Long-awaited work on domestic facilities at Los Angeles International Airport will finally begin this year as Alaska Airlines prepares to move into Terminal 6, officials said Monday.
With preliminary costs of $200 million, the terminal renovation calls for additional airline gates, more security lanes, and a new baggage screening system, said Ed White, vice president of corporate real estate for Alaska Airlines.
When completed, Terminal 6 would be able to accommodate Alaska Airlines' domestic and international flights, White told the Los Angeles Board of Airport Commissioners.
The project, set for completion in early 2012, will be funded by Alaska Airlines, LAX and the Transportation Security Administration, airport officials said.
"It's a tired terminal," White said. "It not only needs to be opened up, but also needs to be spruced up in the entire customer area."
Renderings show the terminal bathed in ice blue lights and walls accented with wood paneling. The terminal's ticketing lobby and baggage claim areas also will be roomier.
Alaska Airlines has shown interest in moving into Terminal 6 for about three years, but a "convoluted set of leases" with other airlines housed inside the building kept that from happening, said Steve Martin, chief operating officer for LAX.
A series of deals in recent months have cleared the path, allowing Alaska Airlines to move in, Martin said.
In a separate matter, airport officials are preparing for the next round of bids for dining and retail contracts at LAX, even though the current set of proposals remains mired in controversy.
Officials hope to issue a call for bids by December for companies interested in operating shops and eateries inside Terminals 1, 2, 3, 6 and the Tom Bradley International Terminal.
Consideration of all bids won't happen until sometime in 2011, even though the airport's current set of concession contracts expires at the end of this year.
The delay could hamper completion of the ongoing Bradley terminal expansion project, which requires that new concession operators participate in the building's design and construction process.
While the "paramount objective" is finding concessionaires for the Bradley terminal, the bids will not be split from Terminals 1, 2, 3 and 6, said Gina Marie Lindsey, executive director of LAX.
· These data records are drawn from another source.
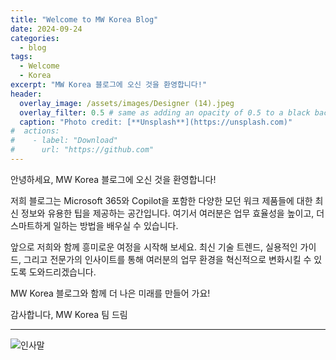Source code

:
 ```yaml
---
title: "Welcome to MW Korea Blog"
date: 2024-09-24
categories:
  - blog
tags:
  - Welcome
  - Korea
excerpt: "MW Korea 블로그에 오신 것을 환영합니다!"
header:
  overlay_image: /assets/images/Designer (14).jpeg
  overlay_filter: 0.5 # same as adding an opacity of 0.5 to a black background
  caption: "Photo credit: [**Unsplash**](https://unsplash.com)"
#  actions:
#    - label: "Download"
#      url: "https://github.com"
---
```


안녕하세요, MW Korea 블로그에 오신 것을 환영합니다!

저희 블로그는 Microsoft 365와 Copilot을 포함한 다양한 모던 워크 제품들에 대한 최신 정보와 유용한 팁을 제공하는 공간입니다. 여기서 여러분은 업무 효율성을 높이고, 더 스마트하게 일하는 방법을 배우실 수 있습니다.

앞으로 저희와 함께 흥미로운 여정을 시작해 보세요. 최신 기술 트렌드, 실용적인 가이드, 그리고 전문가의 인사이트를 통해 여러분의 업무 환경을 혁신적으로 변화시킬 수 있도록 도와드리겠습니다.

MW Korea 블로그와 함께 더 나은 미래를 만들어 가요!

감사합니다, MW Korea 팀 드림

---

![인사말](/mwkorea/assets/images/20240926/copilot.png)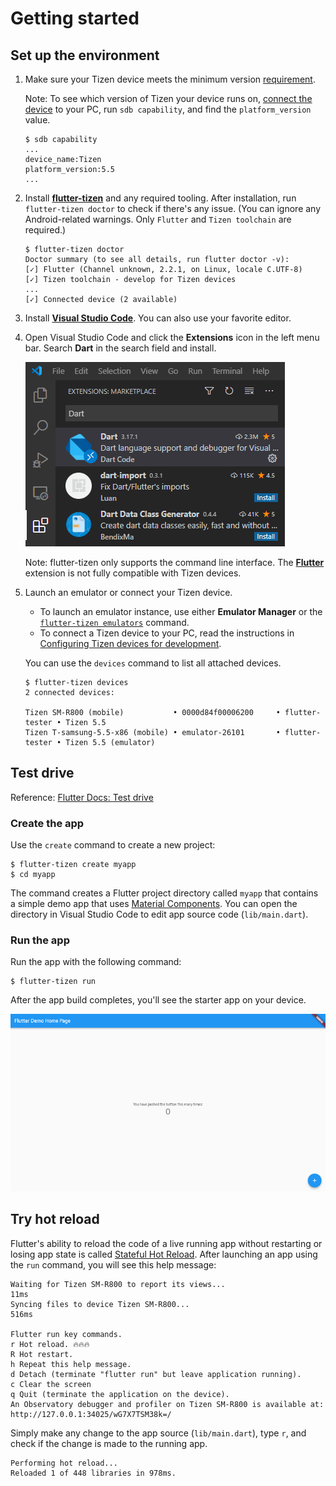 # Getting started

## Set up the environment

1. Make sure your Tizen device meets the minimum version [requirement](../README.md#supported-devices).

   Note: To see which version of Tizen your device runs on, [connect the device](configure-device.md) to your PC, run `sdb capability`, and find the `platform_version` value.

   ```
   $ sdb capability
   ...
   device_name:Tizen
   platform_version:5.5
   ...
   ```

1. Install [**flutter-tizen**](../README.md#installation) and any required tooling. After installation, run `flutter-tizen doctor` to check if there's any issue. (You can ignore any Android-related warnings. Only `Flutter` and `Tizen toolchain` are required.)

   ```
   $ flutter-tizen doctor
   Doctor summary (to see all details, run flutter doctor -v):
   [✓] Flutter (Channel unknown, 2.2.1, on Linux, locale C.UTF-8)
   [✓] Tizen toolchain - develop for Tizen devices
   ...
   [✓] Connected device (2 available)
   ```

1. Install [**Visual Studio Code**](https://code.visualstudio.com/Download). You can also use your favorite editor.

1. Open Visual Studio Code and click the **Extensions** icon in the left menu bar. Search **Dart** in the search field and install.

   ![Dart extension](images/vs-code-dart.png)

   Note: flutter-tizen only supports the command line interface. The [**Flutter**](https://marketplace.visualstudio.com/items?itemName=Dart-Code.flutter) extension is not fully compatible with Tizen devices.

1. Launch an emulator or connect your Tizen device.

   - To launch an emulator instance, use either **Emulator Manager** or the [`flutter-tizen emulators`](commands.md#emulators) command.
   - To connect a Tizen device to your PC, read the instructions in [Configuring Tizen devices for development](configure-device.md).

   You can use the `devices` command to list all attached devices.

   ```
   $ flutter-tizen devices
   2 connected devices:

   Tizen SM-R800 (mobile)           • 0000d84f00006200     • flutter-tester • Tizen 5.5
   Tizen T-samsung-5.5-x86 (mobile) • emulator-26101       • flutter-tester • Tizen 5.5 (emulator)
   ```

## Test drive

Reference: [Flutter Docs: Test drive](https://flutter.dev/docs/get-started/test-drive?tab=terminal)

### Create the app

Use the `create` command to create a new project:

```
$ flutter-tizen create myapp
$ cd myapp
```

The command creates a Flutter project directory called `myapp` that contains a simple demo app that uses [Material Components](https://material.io/guidelines). You can open the directory in Visual Studio Code to edit app source code (`lib/main.dart`).

### Run the app

Run the app with the following command:

```
$ flutter-tizen run
```

After the app build completes, you'll see the starter app on your device.

![Starter app](images/starter-app.png)

## Try hot reload

Flutter's ability to reload the code of a live running app without restarting or losing app state is called [Stateful Hot Reload](https://flutter.dev/docs/development/tools/hot-reload). After launching an app using the `run` command, you will see this help message:

```
Waiting for Tizen SM-R800 to report its views...                    11ms
Syncing files to device Tizen SM-R800...                           516ms

Flutter run key commands.
r Hot reload. 🔥🔥🔥
R Hot restart.
h Repeat this help message.
d Detach (terminate "flutter run" but leave application running).
c Clear the screen
q Quit (terminate the application on the device).
An Observatory debugger and profiler on Tizen SM-R800 is available at: http://127.0.0.1:34025/wG7X7TSM38k=/
```

Simply make any change to the app source (`lib/main.dart`), type `r`, and check if the change is made to the running app.

```
Performing hot reload...
Reloaded 1 of 448 libraries in 978ms.
```
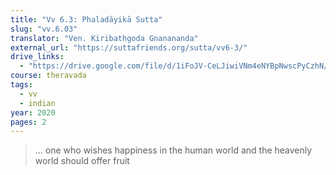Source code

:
 ```yaml
---
title: "Vv 6.3: Phaladāyikā Sutta"
slug: "vv.6.03"
translator: "Ven. Kiribathgoda Gnanananda"
external_url: "https://suttafriends.org/sutta/vv6-3/"
drive_links:
  - "https://drive.google.com/file/d/1iFoJV-CeLJiwiVNm4eNYBpNwscPyCzhN/view?usp=drivesdk"
course: theravada
tags:
  - vv
  - indian
year: 2020
pages: 2
---
```


> … one who wishes happiness in the human world and the heavenly world should offer fruit

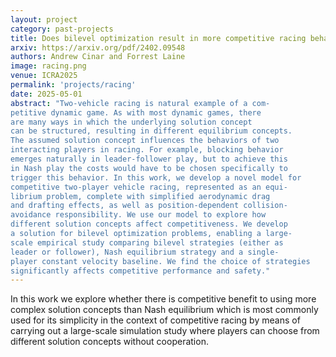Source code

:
 ```yaml
---
layout: project
category: past-projects
title: Does bilevel optimization result in more competitive racing behavior?
arxiv: https://arxiv.org/pdf/2402.09548
authors: Andrew Cinar and Forrest Laine
image: racing.png
venue: ICRA2025
permalink: 'projects/racing'
date: 2025-05-01
abstract: "Two-vehicle racing is natural example of a com-
petitive dynamic game. As with most dynamic games, there
are many ways in which the underlying solution concept
can be structured, resulting in different equilibrium concepts.
The assumed solution concept influences the behaviors of two
interacting players in racing. For example, blocking behavior
emerges naturally in leader-follower play, but to achieve this
in Nash play the costs would have to be chosen specifically to
trigger this behavior. In this work, we develop a novel model for
competitive two-player vehicle racing, represented as an equi-
librium problem, complete with simplified aerodynamic drag
and drafting effects, as well as position-dependent collision-
avoidance responsibility. We use our model to explore how
different solution concepts affect competitiveness. We develop
a solution for bilevel optimization problems, enabling a large-
scale empirical study comparing bilevel strategies (either as
leader or follower), Nash equilibrium strategy and a single-
player constant velocity baseline. We find the choice of strategies
significantly affects competitive performance and safety."
---
```


In this work we explore whether there is competitive benefit to using more complex solution concepts than Nash equilibrium which is most commonly used for its simplicity in the context of competitive racing by means of carrying out a large-scale simulation study where players can choose from different solution concepts without cooperation.
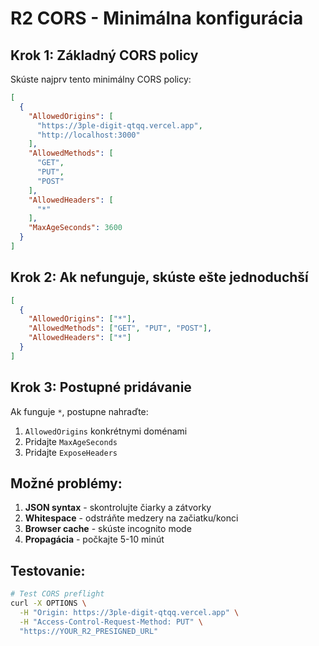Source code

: # R2 CORS - Minimálna konfigurácia

## Krok 1: Základný CORS policy

Skúste najprv tento minimálny CORS policy:

```json
[
  {
    "AllowedOrigins": [
      "https://3ple-digit-qtqq.vercel.app",
      "http://localhost:3000"
    ],
    "AllowedMethods": [
      "GET",
      "PUT",
      "POST"
    ],
    "AllowedHeaders": [
      "*"
    ],
    "MaxAgeSeconds": 3600
  }
]
```

## Krok 2: Ak nefunguje, skúste ešte jednoduchší

```json
[
  {
    "AllowedOrigins": ["*"],
    "AllowedMethods": ["GET", "PUT", "POST"],
    "AllowedHeaders": ["*"]
  }
]
```

## Krok 3: Postupné pridávanie

Ak funguje `*`, postupne nahraďte:
1. `AllowedOrigins` konkrétnymi doménami
2. Pridajte `MaxAgeSeconds`
3. Pridajte `ExposeHeaders`

## Možné problémy:

1. **JSON syntax** - skontrolujte čiarky a zátvorky
2. **Whitespace** - odstráňte medzery na začiatku/konci
3. **Browser cache** - skúste incognito mode
4. **Propagácia** - počkajte 5-10 minút

## Testovanie:

```bash
# Test CORS preflight
curl -X OPTIONS \
  -H "Origin: https://3ple-digit-qtqq.vercel.app" \
  -H "Access-Control-Request-Method: PUT" \
  "https://YOUR_R2_PRESIGNED_URL"
```
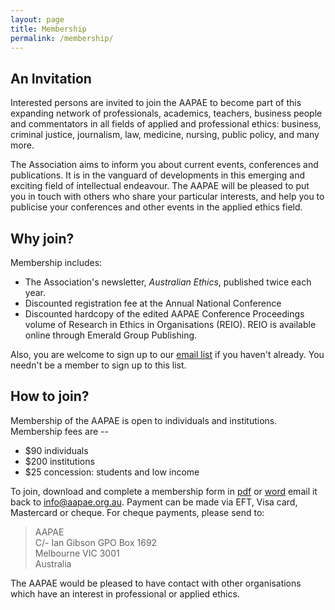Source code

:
```yaml
---
layout: page
title: Membership
permalink: /membership/
---
```


## An Invitation

Interested persons are invited to join the AAPAE to become part of this expanding network of professionals, academics, teachers, business people and commentators in all fields of applied and professional ethics: business, criminal justice, journalism, law, medicine, nursing, public policy, and many more. 

The Association aims to inform you about current events, conferences and publications. It is in the vanguard of developments in this emerging and exciting field of intellectual endeavour. The AAPAE will be pleased to put you in touch with others who share your particular interests, and help you to publicise your conferences and other events in the applied ethics field.

## Why join?

Membership includes:

- The Association's newsletter, _Australian Ethics_, published twice each year.
- Discounted registration fee at the Annual National Conference
- Discounted hardcopy of the edited AAPAE Conference Proceedings volume of Research in Ethics in Organisations (REIO). REIO is available online through Emerald Group Publishing.

Also, you are welcome to sign up to our [email list](/#mc_embed_signup) if you haven't already. You needn't be a member to sign up to this list.
 

## How to join?

Membership of the AAPAE is open to individuals and institutions. Membership fees are --

- $90 individuals
- $200 institutions
- $25 concession: students and low income

To join, download and complete a membership form in [pdf](/documents/2023-2024-AAPAE-Membership-Renewal.pdf) or [word](/documents/2023-2024-AAPAE-Membership-Renewal.docx) email it back to [info@aapae.org.au](mailto:info@aapae.org.au).  Payment can be made via EFT, Visa card, Mastercard or cheque.  For cheque payments, please send to:

> AAPAE  
> C/- Ian Gibson 
> GPO Box 1692  
> Melbourne  VIC  3001    
> Australia  

<!-- If you would prefer just to join our email list (Listserv) to periodically receive updates about happenings in the ethics sphere, please just complete the form below ...
 -->
<!-- <section class="signup">
   <div class="wrapper">
    <div id="mc_embed_signup">
      <form action="//aapae.us9.list-manage.com/subscribe/post?u=e4822513e8ec52ab622046519&amp;id=98da348d0e" method="post" id="mc-embedded-subscribe-form" name="mc-embedded-subscribe-form" class="validate" target="_blank" novalidate>
        <h3>Subscribe to the AAPAE's Listserv today!</h3>
        <div class="response" id="mce-error-response" style="display:none"></div>
        <div class="response" id="mce-success-response" style="display:none"></div>

        <label for="mce-FNAME">First Name</label>            
        <input type="text" value="" name="FNAME" class="" id="mce-FNAME" placeholder="First Name">
        <label for="mce-LNAME">Last Name</label>            
        <input type="text" value="" name="LNAME" class="" id="mce-LNAME" placeholder="Last Name">
        <label for="mce-EMAIL">Email Address </label>            
        <input type="email" value="" name="EMAIL" class="required email" id="mce-EMAIL" placeholder="Email Address">

        // real people should not fill this in and expect good things - do not remove this or risk form bot signups
        <input type="text" name="b_e4822513e8ec52ab622046519_98da348d0e" tabindex="-1" value="" style="position: absolute; left: -5000px;">
        <input type="submit" value="Join!" name="subscribe" id="mc-embedded-subscribe" class="button">
      </form>
    </div>
  </div>
</section>   --> 

The AAPAE would be pleased to have contact with other organisations which have an interest in professional or applied ethics.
The move comes as the Los Angeles City Attorney's Office reviews the airport's bidding process for five proposed dining contracts spread across Terminals 4, 5, 7 and 8.
Airport officials had hoped those contracts would be approved by the start of summer, but one of the losing bidders has alleged a conflict of interest in the selection process. The proposed deals could be tossed aside if the City Attorney's Office finds any wrongdoing.
"While we've tried to be patient on the award of contracts for Terminals 4, 5, 7 and 8, I think we need to move on," Lindsey told the airport commission.